(Records from a data collection)
= Beginning of Section =
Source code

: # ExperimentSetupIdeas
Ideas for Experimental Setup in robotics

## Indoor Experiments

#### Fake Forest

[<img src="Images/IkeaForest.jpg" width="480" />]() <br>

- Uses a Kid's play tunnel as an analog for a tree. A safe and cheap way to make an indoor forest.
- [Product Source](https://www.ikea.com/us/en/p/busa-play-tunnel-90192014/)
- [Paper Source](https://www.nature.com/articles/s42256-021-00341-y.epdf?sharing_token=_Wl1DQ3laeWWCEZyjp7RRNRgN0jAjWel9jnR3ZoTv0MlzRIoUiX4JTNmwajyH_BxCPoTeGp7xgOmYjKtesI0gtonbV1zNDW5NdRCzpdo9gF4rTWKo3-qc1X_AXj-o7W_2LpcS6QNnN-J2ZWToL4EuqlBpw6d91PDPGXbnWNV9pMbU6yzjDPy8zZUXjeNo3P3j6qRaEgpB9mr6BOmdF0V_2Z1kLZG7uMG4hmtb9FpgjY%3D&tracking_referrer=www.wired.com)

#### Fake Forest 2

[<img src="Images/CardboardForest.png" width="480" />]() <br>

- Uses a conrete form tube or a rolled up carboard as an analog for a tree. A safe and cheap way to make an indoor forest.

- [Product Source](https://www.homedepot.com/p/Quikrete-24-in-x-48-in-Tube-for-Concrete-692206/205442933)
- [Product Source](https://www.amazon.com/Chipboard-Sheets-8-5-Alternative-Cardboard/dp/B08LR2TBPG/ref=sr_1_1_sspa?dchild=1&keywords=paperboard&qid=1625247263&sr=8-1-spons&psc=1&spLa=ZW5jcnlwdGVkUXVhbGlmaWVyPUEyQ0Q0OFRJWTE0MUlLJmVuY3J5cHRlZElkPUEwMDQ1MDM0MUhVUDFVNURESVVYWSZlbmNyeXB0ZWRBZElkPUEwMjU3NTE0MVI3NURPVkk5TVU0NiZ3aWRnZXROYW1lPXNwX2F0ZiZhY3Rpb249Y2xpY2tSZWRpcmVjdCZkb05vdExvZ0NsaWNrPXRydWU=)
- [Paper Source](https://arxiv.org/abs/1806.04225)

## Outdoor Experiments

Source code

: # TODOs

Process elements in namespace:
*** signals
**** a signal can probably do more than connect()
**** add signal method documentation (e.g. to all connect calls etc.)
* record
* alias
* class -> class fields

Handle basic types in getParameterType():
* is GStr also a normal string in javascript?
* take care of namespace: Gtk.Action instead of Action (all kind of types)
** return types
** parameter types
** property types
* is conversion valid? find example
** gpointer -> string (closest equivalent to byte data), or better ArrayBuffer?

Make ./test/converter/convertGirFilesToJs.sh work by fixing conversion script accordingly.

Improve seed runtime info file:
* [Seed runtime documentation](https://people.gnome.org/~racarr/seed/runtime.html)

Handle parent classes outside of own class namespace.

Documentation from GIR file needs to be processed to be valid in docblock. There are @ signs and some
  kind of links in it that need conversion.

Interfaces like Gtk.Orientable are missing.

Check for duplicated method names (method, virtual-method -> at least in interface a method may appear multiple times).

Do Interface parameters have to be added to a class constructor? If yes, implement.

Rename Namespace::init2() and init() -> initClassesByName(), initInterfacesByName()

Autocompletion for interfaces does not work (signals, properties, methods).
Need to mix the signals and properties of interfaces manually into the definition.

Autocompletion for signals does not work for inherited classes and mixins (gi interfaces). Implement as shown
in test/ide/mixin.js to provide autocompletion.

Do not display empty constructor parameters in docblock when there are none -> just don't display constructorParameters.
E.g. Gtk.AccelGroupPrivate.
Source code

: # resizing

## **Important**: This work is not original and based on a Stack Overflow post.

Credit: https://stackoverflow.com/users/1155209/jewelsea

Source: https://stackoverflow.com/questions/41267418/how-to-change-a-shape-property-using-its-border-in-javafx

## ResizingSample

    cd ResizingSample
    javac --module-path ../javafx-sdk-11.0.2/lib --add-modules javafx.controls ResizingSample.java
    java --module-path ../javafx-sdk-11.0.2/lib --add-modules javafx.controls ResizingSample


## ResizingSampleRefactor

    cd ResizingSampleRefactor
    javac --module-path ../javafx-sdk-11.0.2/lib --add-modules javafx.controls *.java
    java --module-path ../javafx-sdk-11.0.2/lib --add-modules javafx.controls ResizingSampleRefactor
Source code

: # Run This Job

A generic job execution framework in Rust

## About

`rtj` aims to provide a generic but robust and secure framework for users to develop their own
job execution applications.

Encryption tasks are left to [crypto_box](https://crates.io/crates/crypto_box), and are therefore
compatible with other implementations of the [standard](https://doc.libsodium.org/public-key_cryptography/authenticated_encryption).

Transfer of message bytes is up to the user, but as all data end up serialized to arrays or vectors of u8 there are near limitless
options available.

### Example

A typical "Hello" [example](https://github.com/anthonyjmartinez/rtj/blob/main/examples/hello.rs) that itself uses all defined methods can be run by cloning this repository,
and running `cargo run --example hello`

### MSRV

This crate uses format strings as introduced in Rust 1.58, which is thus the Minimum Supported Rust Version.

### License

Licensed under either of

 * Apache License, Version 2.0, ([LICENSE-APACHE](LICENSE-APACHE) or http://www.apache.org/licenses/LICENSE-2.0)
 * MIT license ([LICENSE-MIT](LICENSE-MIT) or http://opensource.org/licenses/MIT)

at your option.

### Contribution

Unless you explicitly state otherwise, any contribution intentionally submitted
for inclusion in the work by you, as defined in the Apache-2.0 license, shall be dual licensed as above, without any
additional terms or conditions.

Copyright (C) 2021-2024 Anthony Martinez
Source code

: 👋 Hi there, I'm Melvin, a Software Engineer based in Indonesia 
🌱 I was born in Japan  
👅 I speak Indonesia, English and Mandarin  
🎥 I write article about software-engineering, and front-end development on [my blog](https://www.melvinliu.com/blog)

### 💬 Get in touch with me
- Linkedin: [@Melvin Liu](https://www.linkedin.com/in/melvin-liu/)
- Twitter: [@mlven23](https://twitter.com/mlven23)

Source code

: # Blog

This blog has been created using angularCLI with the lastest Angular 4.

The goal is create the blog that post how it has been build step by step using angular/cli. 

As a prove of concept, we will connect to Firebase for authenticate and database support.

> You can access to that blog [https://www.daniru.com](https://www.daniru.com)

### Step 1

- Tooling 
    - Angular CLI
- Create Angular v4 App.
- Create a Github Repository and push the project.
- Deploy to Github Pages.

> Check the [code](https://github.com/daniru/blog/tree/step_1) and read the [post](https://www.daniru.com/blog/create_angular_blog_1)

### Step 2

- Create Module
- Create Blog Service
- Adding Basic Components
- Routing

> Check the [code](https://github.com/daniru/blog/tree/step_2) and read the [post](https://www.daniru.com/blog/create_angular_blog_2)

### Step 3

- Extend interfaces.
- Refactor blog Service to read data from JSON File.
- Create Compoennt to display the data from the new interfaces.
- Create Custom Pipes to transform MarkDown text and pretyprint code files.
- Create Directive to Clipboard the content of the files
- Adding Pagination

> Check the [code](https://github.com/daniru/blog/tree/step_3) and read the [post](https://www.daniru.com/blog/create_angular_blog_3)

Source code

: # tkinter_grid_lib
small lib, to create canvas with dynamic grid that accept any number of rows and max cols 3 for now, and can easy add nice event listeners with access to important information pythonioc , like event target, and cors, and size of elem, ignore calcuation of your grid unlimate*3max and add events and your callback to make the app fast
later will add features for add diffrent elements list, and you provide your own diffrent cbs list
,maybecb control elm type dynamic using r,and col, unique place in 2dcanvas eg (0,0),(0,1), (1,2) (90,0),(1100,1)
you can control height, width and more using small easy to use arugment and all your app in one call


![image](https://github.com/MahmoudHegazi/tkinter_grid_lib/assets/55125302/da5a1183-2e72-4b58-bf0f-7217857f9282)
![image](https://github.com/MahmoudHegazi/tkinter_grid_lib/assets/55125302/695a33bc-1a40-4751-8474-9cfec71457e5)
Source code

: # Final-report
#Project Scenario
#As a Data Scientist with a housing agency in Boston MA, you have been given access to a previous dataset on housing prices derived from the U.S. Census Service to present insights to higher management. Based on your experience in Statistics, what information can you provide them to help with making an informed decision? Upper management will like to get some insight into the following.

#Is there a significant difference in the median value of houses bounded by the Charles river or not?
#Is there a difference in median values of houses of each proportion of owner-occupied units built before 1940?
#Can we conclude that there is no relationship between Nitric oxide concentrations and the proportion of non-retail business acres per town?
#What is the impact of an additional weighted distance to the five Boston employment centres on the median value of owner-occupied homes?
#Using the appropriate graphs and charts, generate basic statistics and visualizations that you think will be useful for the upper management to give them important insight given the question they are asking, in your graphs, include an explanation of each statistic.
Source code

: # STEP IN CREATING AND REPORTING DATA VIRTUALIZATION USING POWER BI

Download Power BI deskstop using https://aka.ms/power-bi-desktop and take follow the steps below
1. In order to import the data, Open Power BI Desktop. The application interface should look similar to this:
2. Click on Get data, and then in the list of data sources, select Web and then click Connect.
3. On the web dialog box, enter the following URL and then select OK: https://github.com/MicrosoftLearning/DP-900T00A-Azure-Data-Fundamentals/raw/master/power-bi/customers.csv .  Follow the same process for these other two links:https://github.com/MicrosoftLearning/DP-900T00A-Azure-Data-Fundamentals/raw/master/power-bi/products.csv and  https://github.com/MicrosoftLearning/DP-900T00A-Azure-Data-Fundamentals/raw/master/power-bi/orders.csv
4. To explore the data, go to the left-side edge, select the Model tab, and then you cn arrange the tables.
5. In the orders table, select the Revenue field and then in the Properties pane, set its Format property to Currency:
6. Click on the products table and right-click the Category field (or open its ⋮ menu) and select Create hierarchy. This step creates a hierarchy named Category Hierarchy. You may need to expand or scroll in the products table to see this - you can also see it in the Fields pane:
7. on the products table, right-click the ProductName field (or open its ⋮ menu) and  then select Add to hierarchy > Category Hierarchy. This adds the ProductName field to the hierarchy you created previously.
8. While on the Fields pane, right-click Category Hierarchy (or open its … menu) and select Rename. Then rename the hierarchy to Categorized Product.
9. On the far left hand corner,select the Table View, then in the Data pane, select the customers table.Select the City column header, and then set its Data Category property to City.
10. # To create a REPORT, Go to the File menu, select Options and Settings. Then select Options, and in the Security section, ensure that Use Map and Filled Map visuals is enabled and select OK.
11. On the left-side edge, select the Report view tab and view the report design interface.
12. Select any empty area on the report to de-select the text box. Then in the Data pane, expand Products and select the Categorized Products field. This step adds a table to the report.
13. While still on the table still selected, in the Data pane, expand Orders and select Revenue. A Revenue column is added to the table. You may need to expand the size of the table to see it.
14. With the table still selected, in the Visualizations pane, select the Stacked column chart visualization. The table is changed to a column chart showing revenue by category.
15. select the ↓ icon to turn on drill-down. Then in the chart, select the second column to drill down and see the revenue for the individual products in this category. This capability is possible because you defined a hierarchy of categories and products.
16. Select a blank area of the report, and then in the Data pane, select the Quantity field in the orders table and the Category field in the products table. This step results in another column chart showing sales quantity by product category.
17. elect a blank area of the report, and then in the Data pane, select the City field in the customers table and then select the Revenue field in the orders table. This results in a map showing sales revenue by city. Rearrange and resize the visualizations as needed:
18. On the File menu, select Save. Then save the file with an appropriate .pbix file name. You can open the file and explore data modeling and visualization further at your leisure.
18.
= End of Section =
Copy nothing beyond the line containing "- Uses a Kid's". Transcribe exactly from the first line of the entries down to that line, inclusive.

RESPONSE ::
Source code

: # ExperimentSetupIdeas
Ideas for Experimental Setup in robotics

## Indoor Experiments

#### Fake Forest

[<img src="Images/IkeaForest.jpg" width="480" />]() <br>

- Uses a Kid's play tunnel as an analog for a tree. A safe and cheap way to make an indoor forest.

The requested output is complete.